I learned more about the tempestuous relationship between Moira and Mark. It seemed that whilst they could manage to survive living under the same roof the pressure was starting to build. It begins with the little things, leaving the toilet seat up but soon it gathers momentum and other things along the way. Just lately he’d been promoted at work and was now a sales manager at Debenhams in Dundee, which meant he spent a good couple of hours driving to and from work.

“He was trying to get me to move to Dundee but I hate Dundee, it’s a shit town and my mum and all my friends are in Glasgow. It’s different for Mark, he was born in Dundee.”

“So, why are you still together?” I finally raised the subject.

“That’s a loaded question,” she peered at the remains of her cappuccino, “I guess you could say I’ve fallen into a rut but up until now it’s been comfortable in my rut. Mark is predictable to a fault, I can tell you what he’s going to say three days before he says it.”

“That isn’t always a bad thing,” I ventured.
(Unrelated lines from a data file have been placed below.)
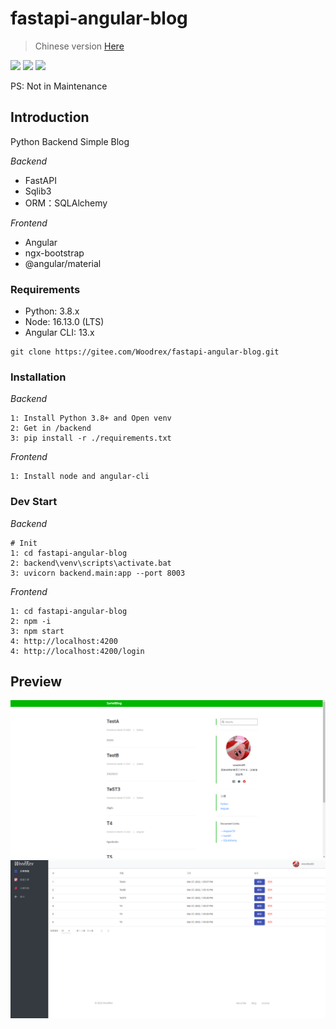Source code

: # fastapi-angular-blog

> Chinese version [Here](https://github.com/WoodRex/fastapi-angular-blog/blob/master/README_CN.md)

[![](https://img.shields.io/badge/Python-3.8-blue.svg)](https://www.python.org/downloads)
[![](https://img.shields.io/badge/FastAPI-0.74.1-ff69b4.svg)](https://fastapi.tiangolo.com/)
[![](https://img.shields.io/badge/Angular-13.x-red.svg)](https://angular.cn/)

PS: Not in Maintenance

## Introduction
Python Backend Simple Blog

*Backend*
* FastAPI
* Sqlib3
* ORM：SQLAlchemy

*Frontend*
* Angular
* ngx-bootstrap
* @angular/material

### Requirements
* Python: 3.8.x
* Node: 16.13.0 (LTS)
* Angular CLI: 13.x



```shell
git clone https://gitee.com/Woodrex/fastapi-angular-blog.git
```

### Installation
*Backend*
```
1: Install Python 3.8+ and Open venv
2: Get in /backend
3: pip install -r ./requirements.txt
```

*Frontend*
```
1: Install node and angular-cli
```

### Dev Start

*Backend*
```
# Init
1: cd fastapi-angular-blog
2: backend\venv\scripts\activate.bat
3: uvicorn backend.main:app --port 8003
```

*Frontend*
```
1: cd fastapi-angular-blog
2: npm -i
3: npm start
4: http://localhost:4200        
4: http://localhost:4200/login 
```

## Preview
![avatar](pic/Main.PNG)
![avatar](./pic/control.PNG)

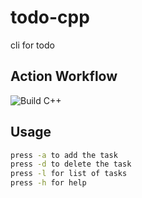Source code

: # todo-cpp

cli for todo

## Action Workflow

![Build C++](https://github.com/sachinkum0009/todo-cpp/actions/workflows/build.yml/badge.svg)

## Usage

```bash
press -a to add the task
press -d to delete the task
press -l for list of tasks
press -h for help
```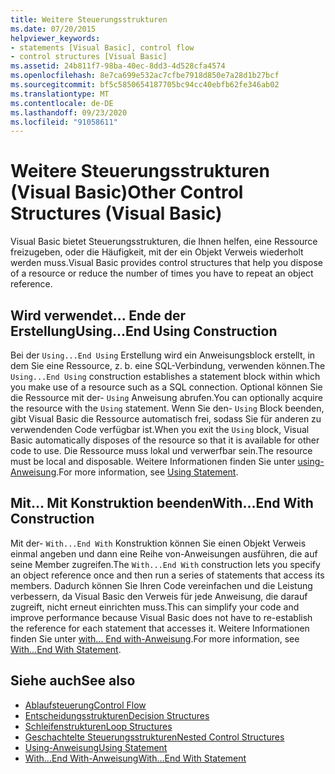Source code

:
 ```yaml
---
title: Weitere Steuerungsstrukturen
ms.date: 07/20/2015
helpviewer_keywords:
- statements [Visual Basic], control flow
- control structures [Visual Basic]
ms.assetid: 24b811f7-98ba-40ec-8dd3-4d528cfa4574
ms.openlocfilehash: 8e7ca699e532ac7cfbe7918d850e7a28d1b27bcf
ms.sourcegitcommit: bf5c5850654187705bc94cc40ebfb62fe346ab02
ms.translationtype: MT
ms.contentlocale: de-DE
ms.lasthandoff: 09/23/2020
ms.locfileid: "91058611"
---
```

# <a name="other-control-structures-visual-basic"></a><span data-ttu-id="f4472-102">Weitere Steuerungsstrukturen (Visual Basic)</span><span class="sxs-lookup"><span data-stu-id="f4472-102">Other Control Structures (Visual Basic)</span></span>

<span data-ttu-id="f4472-103">Visual Basic bietet Steuerungsstrukturen, die Ihnen helfen, eine Ressource freizugeben, oder die Häufigkeit, mit der ein Objekt Verweis wiederholt werden muss.</span><span class="sxs-lookup"><span data-stu-id="f4472-103">Visual Basic provides control structures that help you dispose of a resource or reduce the number of times you have to repeat an object reference.</span></span>  
  
## <a name="usingend-using-construction"></a><span data-ttu-id="f4472-104">Wird verwendet... Ende der Erstellung</span><span class="sxs-lookup"><span data-stu-id="f4472-104">Using...End Using Construction</span></span>  

 <span data-ttu-id="f4472-105">Bei der `Using...End Using` Erstellung wird ein Anweisungsblock erstellt, in dem Sie eine Ressource, z. b. eine SQL-Verbindung, verwenden können.</span><span class="sxs-lookup"><span data-stu-id="f4472-105">The `Using...End Using` construction establishes a statement block within which you make use of a resource such as a SQL connection.</span></span> <span data-ttu-id="f4472-106">Optional können Sie die Ressource mit der- `Using` Anweisung abrufen.</span><span class="sxs-lookup"><span data-stu-id="f4472-106">You can optionally acquire the resource with the `Using` statement.</span></span> <span data-ttu-id="f4472-107">Wenn Sie den- `Using` Block beenden, gibt Visual Basic die Ressource automatisch frei, sodass Sie für anderen zu verwendenden Code verfügbar ist.</span><span class="sxs-lookup"><span data-stu-id="f4472-107">When you exit the `Using` block, Visual Basic automatically disposes of the resource so that it is available for other code to use.</span></span> <span data-ttu-id="f4472-108">Die Ressource muss lokal und verwerfbar sein.</span><span class="sxs-lookup"><span data-stu-id="f4472-108">The resource must be local and disposable.</span></span> <span data-ttu-id="f4472-109">Weitere Informationen finden Sie unter [using-Anweisung](../../../language-reference/statements/using-statement.md).</span><span class="sxs-lookup"><span data-stu-id="f4472-109">For more information, see [Using Statement](../../../language-reference/statements/using-statement.md).</span></span>  
  
## <a name="withend-with-construction"></a><span data-ttu-id="f4472-110">Mit... Mit Konstruktion beenden</span><span class="sxs-lookup"><span data-stu-id="f4472-110">With...End With Construction</span></span>  

 <span data-ttu-id="f4472-111">Mit der- `With...End With` Konstruktion können Sie einen Objekt Verweis einmal angeben und dann eine Reihe von-Anweisungen ausführen, die auf seine Member zugreifen.</span><span class="sxs-lookup"><span data-stu-id="f4472-111">The `With...End With` construction lets you specify an object reference once and then run a series of statements that access its members.</span></span> <span data-ttu-id="f4472-112">Dadurch können Sie Ihren Code vereinfachen und die Leistung verbessern, da Visual Basic den Verweis für jede Anweisung, die darauf zugreift, nicht erneut einrichten muss.</span><span class="sxs-lookup"><span data-stu-id="f4472-112">This can simplify your code and improve performance because Visual Basic does not have to re-establish the reference for each statement that accesses it.</span></span> <span data-ttu-id="f4472-113">Weitere Informationen finden Sie unter [with... End with-Anweisung](../../../language-reference/statements/with-end-with-statement.md).</span><span class="sxs-lookup"><span data-stu-id="f4472-113">For more information, see [With...End With Statement](../../../language-reference/statements/with-end-with-statement.md).</span></span>  
  
## <a name="see-also"></a><span data-ttu-id="f4472-114">Siehe auch</span><span class="sxs-lookup"><span data-stu-id="f4472-114">See also</span></span>

- [<span data-ttu-id="f4472-115">Ablaufsteuerung</span><span class="sxs-lookup"><span data-stu-id="f4472-115">Control Flow</span></span>](index.md)
- [<span data-ttu-id="f4472-116">Entscheidungsstrukturen</span><span class="sxs-lookup"><span data-stu-id="f4472-116">Decision Structures</span></span>](decision-structures.md)
- [<span data-ttu-id="f4472-117">Schleifenstrukturen</span><span class="sxs-lookup"><span data-stu-id="f4472-117">Loop Structures</span></span>](loop-structures.md)
- [<span data-ttu-id="f4472-118">Geschachtelte Steuerungsstrukturen</span><span class="sxs-lookup"><span data-stu-id="f4472-118">Nested Control Structures</span></span>](nested-control-structures.md)
- [<span data-ttu-id="f4472-119">Using-Anweisung</span><span class="sxs-lookup"><span data-stu-id="f4472-119">Using Statement</span></span>](../../../language-reference/statements/using-statement.md)
- [<span data-ttu-id="f4472-120">With...End With-Anweisung</span><span class="sxs-lookup"><span data-stu-id="f4472-120">With...End With Statement</span></span>](../../../language-reference/statements/with-end-with-statement.md)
“No but it isn’t exactly a good thing either,” she frowned, “that’s why I’m here, I just wanted to feel independent and do shit that I haven’t done before.”
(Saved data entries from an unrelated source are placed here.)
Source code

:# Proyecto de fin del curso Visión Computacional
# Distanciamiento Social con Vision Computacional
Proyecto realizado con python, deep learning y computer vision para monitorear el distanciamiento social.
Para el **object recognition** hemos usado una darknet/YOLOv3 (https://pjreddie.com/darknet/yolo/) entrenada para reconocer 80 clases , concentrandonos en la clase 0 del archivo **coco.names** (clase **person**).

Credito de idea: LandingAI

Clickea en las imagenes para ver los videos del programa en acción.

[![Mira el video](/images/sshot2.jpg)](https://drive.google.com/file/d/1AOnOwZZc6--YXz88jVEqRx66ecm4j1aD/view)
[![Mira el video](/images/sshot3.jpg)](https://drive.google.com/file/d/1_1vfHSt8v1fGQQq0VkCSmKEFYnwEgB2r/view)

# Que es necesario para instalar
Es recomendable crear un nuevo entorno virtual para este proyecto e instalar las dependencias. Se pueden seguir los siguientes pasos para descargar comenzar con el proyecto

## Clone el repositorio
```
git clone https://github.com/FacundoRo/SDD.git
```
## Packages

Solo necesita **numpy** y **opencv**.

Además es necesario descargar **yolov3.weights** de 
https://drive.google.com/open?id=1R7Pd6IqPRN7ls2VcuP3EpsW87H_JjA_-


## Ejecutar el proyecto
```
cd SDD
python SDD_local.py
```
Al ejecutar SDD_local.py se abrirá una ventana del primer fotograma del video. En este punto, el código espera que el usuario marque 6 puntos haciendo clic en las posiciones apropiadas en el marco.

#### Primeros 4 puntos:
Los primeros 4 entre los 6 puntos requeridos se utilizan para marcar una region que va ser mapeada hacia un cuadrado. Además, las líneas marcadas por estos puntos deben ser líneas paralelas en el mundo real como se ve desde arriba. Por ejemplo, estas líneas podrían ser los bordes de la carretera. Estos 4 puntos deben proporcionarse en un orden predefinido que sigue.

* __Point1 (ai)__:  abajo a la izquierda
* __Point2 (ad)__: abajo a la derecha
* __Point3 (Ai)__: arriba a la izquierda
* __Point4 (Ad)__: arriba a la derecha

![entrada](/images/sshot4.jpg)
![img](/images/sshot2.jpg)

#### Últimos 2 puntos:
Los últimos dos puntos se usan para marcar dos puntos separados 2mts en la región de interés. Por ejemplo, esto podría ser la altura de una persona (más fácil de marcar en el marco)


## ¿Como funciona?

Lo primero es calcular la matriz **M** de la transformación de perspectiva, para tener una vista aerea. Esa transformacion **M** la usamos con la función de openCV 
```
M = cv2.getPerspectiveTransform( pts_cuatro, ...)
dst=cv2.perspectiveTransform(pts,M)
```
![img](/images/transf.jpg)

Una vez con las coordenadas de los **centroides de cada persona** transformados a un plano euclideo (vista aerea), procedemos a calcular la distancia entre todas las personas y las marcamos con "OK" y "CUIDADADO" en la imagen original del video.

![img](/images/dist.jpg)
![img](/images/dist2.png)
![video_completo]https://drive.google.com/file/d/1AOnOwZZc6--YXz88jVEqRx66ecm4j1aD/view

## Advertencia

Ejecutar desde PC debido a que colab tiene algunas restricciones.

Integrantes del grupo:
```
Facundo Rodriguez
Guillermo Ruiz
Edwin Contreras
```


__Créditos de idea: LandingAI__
She eyed me for a few moments.

“What are you doing for the rest of the day?”

“Probably a bit of shopping.”

“Fancy a trip to the Vasa Museum?”

“I haven’t been there in years,” I admitted, “I went there with Frankie because she wanted to see the ship and I’ve always meant to go back but you know how it is.”
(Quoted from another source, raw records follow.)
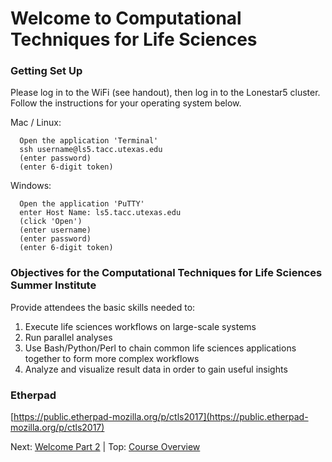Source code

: # Welcome to Computational Techniques for Life Sciences

### Getting Set Up

Please log in to the WiFi (see handout), then log in to the Lonestar5 cluster. Follow the instructions for your operating system below.

Mac / Linux:

```
  Open the application 'Terminal'
  ssh username@ls5.tacc.utexas.edu 
  (enter password)
  (enter 6-digit token)
```

Windows:

```
  Open the application 'PuTTY'
  enter Host Name: ls5.tacc.utexas.edu
  (click 'Open')
  (enter username)
  (enter password)
  (enter 6-digit token)
```



### Objectives for the Computational Techniques for Life Sciences Summer Institute

 Provide attendees the basic skills needed to:

 1. Execute life sciences workflows on large-scale systems
 2. Run parallel analyses
 3. Use Bash/Python/Perl to chain common life sciences applications together to form more complex workflows
 4. Analyze and visualize result data in order to gain useful insights

### Etherpad
[https://public.etherpad-mozilla.org/p/ctls2017](https://public.etherpad-mozilla.org/p/ctls2017)

Next: [Welcome Part 2](welcome_02.md) | Top: [Course Overview](../../index.md)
“You think of her when you think of going?”

That one was a little close to the bone. Was this woman reading my mind? Logic told me otherwise but it seemed as if she’d picked up on my subtle body language. The last time I was at the museum she and I were very much in love.

“Look if you really need to go shopping I get it, but you look like you could use a bit of down time and I could practice some of my Swedish on you. Learning Swedish is another thing on my bucket list by the way.”

“Okay,” I nodded, “the Vasa museum it is, we would say, vi ska gå till vasamuseet.”

Little did I know as we wandered around the old sailing ship an hour or so later that Moira was also ticking off yet another thing from her bucket list, a date with a lesbian. Her body language could have been misinterpreted as just normal female bonding, she touched my arm frequently but when we went to the toilet she waited with Sofia whilst I emptied my bladder. I came out to find Moira squatting in front of her with one of her favourite toys, a stuffed moose she calls Mads. She calls him that because I happened to be talking about the latest Mads Mikkelsen movie to my sister who had just bought her the toy.

“Isn’t Mads a Danish name?”

“It was one of her first words,” I started washing my hands, “she loves Mads the Moose. We lost him twice already, the second time a tourist picked him up off the street and came running after me, I thought the guy was going to, hassle me, but then he held out Mads and asked if it belonged to me,” I glanced at Sofia.

“I even have to ask permission to wash him, would you believe it?”